[Stored data entries]
───
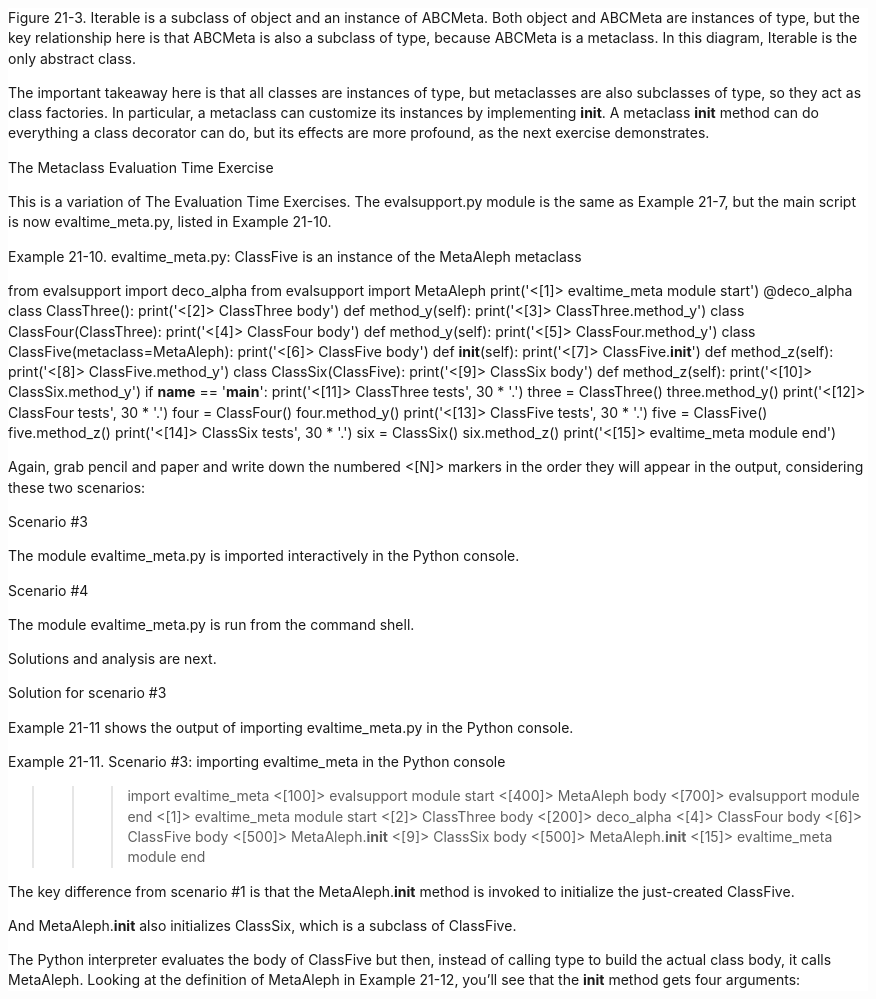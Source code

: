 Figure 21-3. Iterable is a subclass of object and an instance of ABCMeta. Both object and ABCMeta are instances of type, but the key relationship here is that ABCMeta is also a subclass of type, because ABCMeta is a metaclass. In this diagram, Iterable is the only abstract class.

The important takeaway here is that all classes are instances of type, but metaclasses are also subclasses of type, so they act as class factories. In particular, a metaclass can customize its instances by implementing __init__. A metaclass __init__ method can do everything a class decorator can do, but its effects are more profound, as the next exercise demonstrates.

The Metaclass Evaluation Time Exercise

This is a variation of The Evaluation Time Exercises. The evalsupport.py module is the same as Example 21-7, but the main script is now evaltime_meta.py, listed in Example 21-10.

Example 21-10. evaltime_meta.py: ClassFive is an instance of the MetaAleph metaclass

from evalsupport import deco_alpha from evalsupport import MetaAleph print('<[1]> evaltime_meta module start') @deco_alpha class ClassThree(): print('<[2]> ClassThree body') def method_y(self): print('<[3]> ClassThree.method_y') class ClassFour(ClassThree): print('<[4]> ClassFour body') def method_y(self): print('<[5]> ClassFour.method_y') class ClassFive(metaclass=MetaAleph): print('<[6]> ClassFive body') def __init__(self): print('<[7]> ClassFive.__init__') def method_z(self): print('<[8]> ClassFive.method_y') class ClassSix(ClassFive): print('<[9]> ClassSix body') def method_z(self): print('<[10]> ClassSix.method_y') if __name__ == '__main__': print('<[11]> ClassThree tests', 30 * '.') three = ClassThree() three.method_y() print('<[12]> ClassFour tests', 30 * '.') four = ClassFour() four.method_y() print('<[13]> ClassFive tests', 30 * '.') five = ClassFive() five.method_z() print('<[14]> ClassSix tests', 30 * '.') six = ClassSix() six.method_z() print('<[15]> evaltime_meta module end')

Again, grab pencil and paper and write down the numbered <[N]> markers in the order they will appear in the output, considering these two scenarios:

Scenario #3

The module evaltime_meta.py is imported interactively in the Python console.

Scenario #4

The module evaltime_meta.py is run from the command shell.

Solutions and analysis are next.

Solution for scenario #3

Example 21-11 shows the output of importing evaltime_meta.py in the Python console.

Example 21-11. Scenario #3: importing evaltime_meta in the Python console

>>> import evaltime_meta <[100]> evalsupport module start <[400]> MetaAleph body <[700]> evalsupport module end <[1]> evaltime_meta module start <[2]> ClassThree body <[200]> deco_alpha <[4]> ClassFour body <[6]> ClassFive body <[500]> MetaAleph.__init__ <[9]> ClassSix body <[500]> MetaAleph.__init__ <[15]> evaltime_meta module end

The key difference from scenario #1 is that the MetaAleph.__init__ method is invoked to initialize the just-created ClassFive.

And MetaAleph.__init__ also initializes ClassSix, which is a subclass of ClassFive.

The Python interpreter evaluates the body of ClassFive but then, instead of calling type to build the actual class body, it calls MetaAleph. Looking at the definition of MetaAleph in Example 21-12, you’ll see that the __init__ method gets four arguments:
───
_Try it:_ Working from the records above, write out verbatim only the lines from the line containing "The Metaclass Evaluation Time Exercise" through the line containing "Example 21-10. evaltime_meta.py: ClassFive".

_Exercise result:_
The Metaclass Evaluation Time Exercise

This is a variation of The Evaluation Time Exercises. The evalsupport.py module is the same as Example 21-7, but the main script is now evaltime_meta.py, listed in Example 21-10.

Example 21-10. evaltime_meta.py: ClassFive is an instance of the MetaAleph metaclass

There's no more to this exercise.